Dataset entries
▼
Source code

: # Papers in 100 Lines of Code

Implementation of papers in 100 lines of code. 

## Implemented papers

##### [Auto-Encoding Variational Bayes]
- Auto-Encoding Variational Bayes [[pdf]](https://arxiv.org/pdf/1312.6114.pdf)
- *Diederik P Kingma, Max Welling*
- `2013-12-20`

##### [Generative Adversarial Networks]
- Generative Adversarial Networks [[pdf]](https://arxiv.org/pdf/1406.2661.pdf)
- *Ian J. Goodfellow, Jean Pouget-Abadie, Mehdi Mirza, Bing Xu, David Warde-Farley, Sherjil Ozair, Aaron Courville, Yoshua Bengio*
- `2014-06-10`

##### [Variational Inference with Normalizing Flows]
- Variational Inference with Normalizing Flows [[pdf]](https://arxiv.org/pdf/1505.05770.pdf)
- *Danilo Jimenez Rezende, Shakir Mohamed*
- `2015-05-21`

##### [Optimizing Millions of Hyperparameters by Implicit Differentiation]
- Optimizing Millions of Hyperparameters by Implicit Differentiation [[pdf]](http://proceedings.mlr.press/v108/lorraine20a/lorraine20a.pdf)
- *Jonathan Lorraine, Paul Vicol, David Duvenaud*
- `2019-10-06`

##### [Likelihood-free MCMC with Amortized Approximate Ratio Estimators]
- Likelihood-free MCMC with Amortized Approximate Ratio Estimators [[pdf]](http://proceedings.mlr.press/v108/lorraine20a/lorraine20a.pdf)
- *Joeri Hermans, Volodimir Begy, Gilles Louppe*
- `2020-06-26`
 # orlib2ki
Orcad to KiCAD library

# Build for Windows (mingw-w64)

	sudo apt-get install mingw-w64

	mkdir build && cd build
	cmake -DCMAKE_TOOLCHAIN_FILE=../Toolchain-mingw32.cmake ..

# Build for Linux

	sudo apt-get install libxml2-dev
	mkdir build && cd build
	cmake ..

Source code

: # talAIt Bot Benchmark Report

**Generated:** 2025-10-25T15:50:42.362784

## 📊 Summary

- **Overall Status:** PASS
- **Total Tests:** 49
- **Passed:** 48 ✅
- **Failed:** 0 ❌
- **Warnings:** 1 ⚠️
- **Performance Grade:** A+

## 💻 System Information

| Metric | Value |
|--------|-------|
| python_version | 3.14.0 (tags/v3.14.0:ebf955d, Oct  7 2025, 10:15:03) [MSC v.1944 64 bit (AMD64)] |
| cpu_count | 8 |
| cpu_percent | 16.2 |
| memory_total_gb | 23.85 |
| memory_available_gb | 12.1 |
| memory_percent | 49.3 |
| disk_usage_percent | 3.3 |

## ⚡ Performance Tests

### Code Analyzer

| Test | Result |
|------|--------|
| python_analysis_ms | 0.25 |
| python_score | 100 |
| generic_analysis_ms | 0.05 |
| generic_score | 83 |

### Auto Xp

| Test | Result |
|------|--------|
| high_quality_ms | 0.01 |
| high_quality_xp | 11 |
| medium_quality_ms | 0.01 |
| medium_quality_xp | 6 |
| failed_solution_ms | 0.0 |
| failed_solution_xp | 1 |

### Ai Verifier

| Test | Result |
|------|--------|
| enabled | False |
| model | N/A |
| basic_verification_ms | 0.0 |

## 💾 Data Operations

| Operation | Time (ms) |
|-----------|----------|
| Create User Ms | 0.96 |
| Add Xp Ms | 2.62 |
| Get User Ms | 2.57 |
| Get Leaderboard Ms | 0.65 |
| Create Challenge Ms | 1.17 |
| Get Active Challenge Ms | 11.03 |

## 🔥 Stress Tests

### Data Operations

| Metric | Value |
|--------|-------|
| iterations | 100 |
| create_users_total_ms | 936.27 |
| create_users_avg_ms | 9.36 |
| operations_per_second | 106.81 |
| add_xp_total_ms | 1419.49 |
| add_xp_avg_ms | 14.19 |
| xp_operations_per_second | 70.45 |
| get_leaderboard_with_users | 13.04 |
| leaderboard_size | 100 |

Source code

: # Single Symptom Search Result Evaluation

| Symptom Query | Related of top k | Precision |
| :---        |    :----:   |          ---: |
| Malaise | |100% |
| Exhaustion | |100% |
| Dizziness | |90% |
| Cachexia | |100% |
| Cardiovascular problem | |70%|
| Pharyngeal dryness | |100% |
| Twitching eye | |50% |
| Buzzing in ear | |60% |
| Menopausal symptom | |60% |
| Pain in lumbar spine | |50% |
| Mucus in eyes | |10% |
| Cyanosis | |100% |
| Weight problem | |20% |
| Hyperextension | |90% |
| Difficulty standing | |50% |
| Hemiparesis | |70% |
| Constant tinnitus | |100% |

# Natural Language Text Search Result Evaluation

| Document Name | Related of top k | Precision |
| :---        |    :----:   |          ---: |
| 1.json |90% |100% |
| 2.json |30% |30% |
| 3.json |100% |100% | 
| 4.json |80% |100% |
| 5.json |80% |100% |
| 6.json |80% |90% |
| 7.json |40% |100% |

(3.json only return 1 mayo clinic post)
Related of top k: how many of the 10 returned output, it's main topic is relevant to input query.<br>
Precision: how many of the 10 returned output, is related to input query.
▲
YOUR TASK:
Could you reproduce every record above exactly as it stands?

EXERCISE SOLUTION:
Source code

: # Papers in 100 Lines of Code

Implementation of papers in 100 lines of code. 

## Implemented papers

##### [Auto-Encoding Variational Bayes]
- Auto-Encoding Variational Bayes [[pdf]](https://arxiv.org/pdf/1312.6114.pdf)
- *Diederik P Kingma, Max Welling*
- `2013-12-20`

##### [Generative Adversarial Networks]
- Generative Adversarial Networks [[pdf]](https://arxiv.org/pdf/1406.2661.pdf)
- *Ian J. Goodfellow, Jean Pouget-Abadie, Mehdi Mirza, Bing Xu, David Warde-Farley, Sherjil Ozair, Aaron Courville, Yoshua Bengio*
- `2014-06-10`

##### [Variational Inference with Normalizing Flows]
- Variational Inference with Normalizing Flows [[pdf]](https://arxiv.org/pdf/1505.05770.pdf)
- *Danilo Jimenez Rezende, Shakir Mohamed*
- `2015-05-21`

##### [Optimizing Millions of Hyperparameters by Implicit Differentiation]
- Optimizing Millions of Hyperparameters by Implicit Differentiation [[pdf]](http://proceedings.mlr.press/v108/lorraine20a/lorraine20a.pdf)
- *Jonathan Lorraine, Paul Vicol, David Duvenaud*
- `2019-10-06`

##### [Likelihood-free MCMC with Amortized Approximate Ratio Estimators]
- Likelihood-free MCMC with Amortized Approximate Ratio Estimators [[pdf]](http://proceedings.mlr.press/v108/lorraine20a/lorraine20a.pdf)
- *Joeri Hermans, Volodimir Begy, Gilles Louppe*
- `2020-06-26`
 # orlib2ki
Orcad to KiCAD library

# Build for Windows (mingw-w64)

	sudo apt-get install mingw-w64

	mkdir build && cd build
	cmake -DCMAKE_TOOLCHAIN_FILE=../Toolchain-mingw32.cmake ..

# Build for Linux

	sudo apt-get install libxml2-dev
	mkdir build && cd build
	cmake ..

Source code

: # talAIt Bot Benchmark Report

**Generated:** 2025-10-25T15:50:42.362784

## 📊 Summary

- **Overall Status:** PASS
- **Total Tests:** 49
- **Passed:** 48 ✅
- **Failed:** 0 ❌
- **Warnings:** 1 ⚠️
- **Performance Grade:** A+

## 💻 System Information

| Metric | Value |
|--------|-------|
| python_version | 3.14.0 (tags/v3.14.0:ebf955d, Oct  7 2025, 10:15:03) [MSC v.1944 64 bit (AMD64)] |
| cpu_count | 8 |
| cpu_percent | 16.2 |
| memory_total_gb | 23.85 |
| memory_available_gb | 12.1 |
| memory_percent | 49.3 |
| disk_usage_percent | 3.3 |

## ⚡ Performance Tests

### Code Analyzer

| Test | Result |
|------|--------|
| python_analysis_ms | 0.25 |
| python_score | 100 |
| generic_analysis_ms | 0.05 |
| generic_score | 83 |

### Auto Xp

| Test | Result |
|------|--------|
| high_quality_ms | 0.01 |
| high_quality_xp | 11 |
| medium_quality_ms | 0.01 |
| medium_quality_xp | 6 |
| failed_solution_ms | 0.0 |
| failed_solution_xp | 1 |

### Ai Verifier

| Test | Result |
|------|--------|
| enabled | False |
| model | N/A |
| basic_verification_ms | 0.0 |

## 💾 Data Operations

| Operation | Time (ms) |
|-----------|----------|
| Create User Ms | 0.96 |
| Add Xp Ms | 2.62 |
| Get User Ms | 2.57 |
| Get Leaderboard Ms | 0.65 |
| Create Challenge Ms | 1.17 |
| Get Active Challenge Ms | 11.03 |

## 🔥 Stress Tests

### Data Operations

| Metric | Value |
|--------|-------|
| iterations | 100 |
| create_users_total_ms | 936.27 |
| create_users_avg_ms | 9.36 |
| operations_per_second | 106.81 |
| add_xp_total_ms | 1419.49 |
| add_xp_avg_ms | 14.19 |
| xp_operations_per_second | 70.45 |
| get_leaderboard_with_users | 13.04 |
| leaderboard_size | 100 |

Source code

: # Single Symptom Search Result Evaluation

| Symptom Query | Related of top k | Precision |
| :---        |    :----:   |          ---: |
| Malaise | |100% |
| Exhaustion | |100% |
| Dizziness | |90% |
| Cachexia | |100% |
| Cardiovascular problem | |70%|
| Pharyngeal dryness | |100% |
| Twitching eye | |50% |
| Buzzing in ear | |60% |
| Menopausal symptom | |60% |
| Pain in lumbar spine | |50% |
| Mucus in eyes | |10% |
| Cyanosis | |100% |
| Weight problem | |20% |
| Hyperextension | |90% |
| Difficulty standing | |50% |
| Hemiparesis | |70% |
| Constant tinnitus | |100% |

# Natural Language Text Search Result Evaluation

| Document Name | Related of top k | Precision |
| :---        |    :----:   |          ---: |
| 1.json |90% |100% |
| 2.json |30% |30% |
| 3.json |100% |100% | 
| 4.json |80% |100% |
| 5.json |80% |100% |
| 6.json |80% |90% |
| 7.json |40% |100% |

(3.json only return 1 mayo clinic post)
Related of top k: how many of the 10 returned output, it's main topic is relevant to input query.<br>
Precision: how many of the 10 returned output, is related to input query.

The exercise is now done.